--- START ---

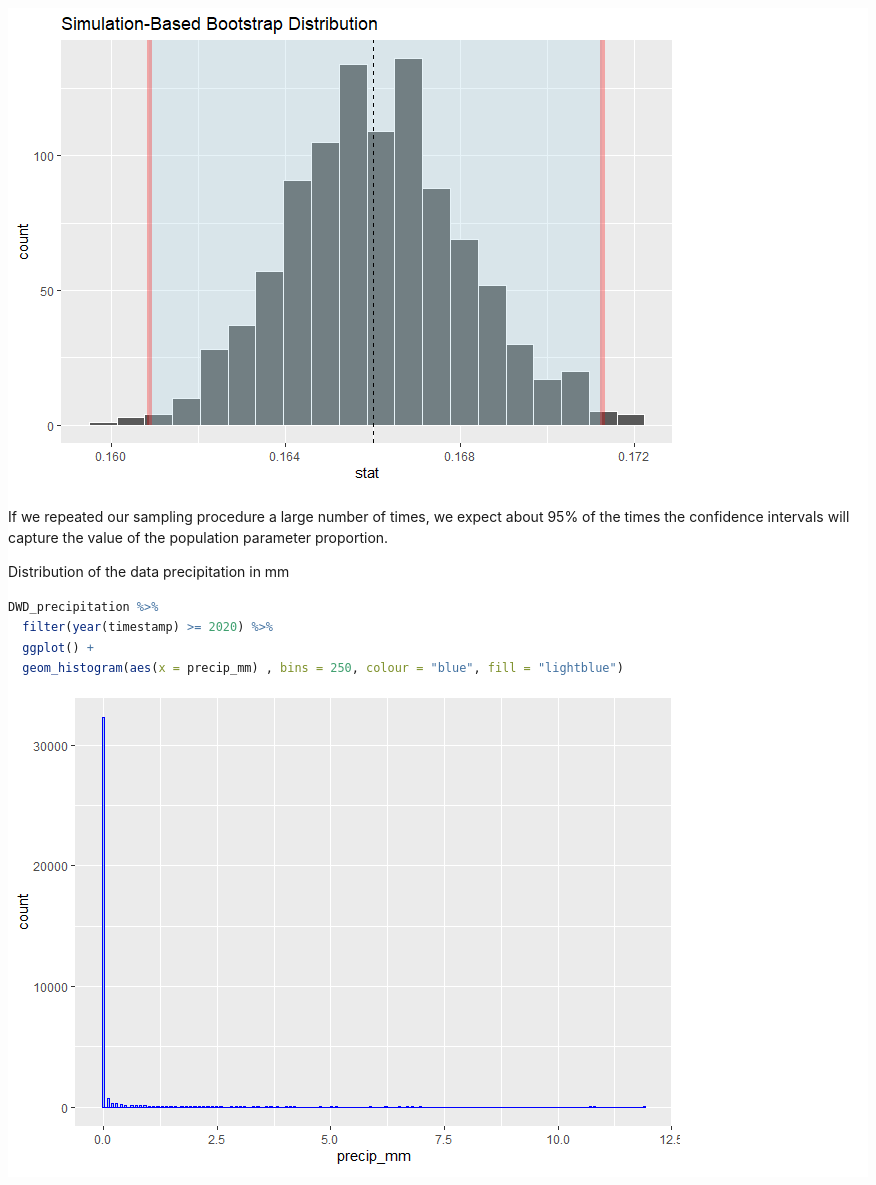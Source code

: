 ![](3.1-Probability_distribution_files/figure-gfm/unnamed-chunk-55-1.png)

If we repeated our sampling procedure a large number of times, we expect
about 95% of the times the confidence intervals will capture the value
of the population parameter proportion.

Distribution of the data precipitation in mm

``` r
DWD_precipitation %>%
  filter(year(timestamp) >= 2020) %>%
  ggplot() +
  geom_histogram(aes(x = precip_mm) , bins = 250, colour = "blue", fill = "lightblue")
```

![](3.1-Probability_distribution_files/figure-gfm/unnamed-chunk-56-1.png)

--- END ---

Task instructions ▸ Pull out each line of the listing that holds the string "chunk".

Answer below ▸
: ![](3.1-Probability_distribution_files/figure-gfm/unnamed-chunk-55-1.png)
![](3.1-Probability_distribution_files/figure-gfm/unnamed-chunk-56-1.png)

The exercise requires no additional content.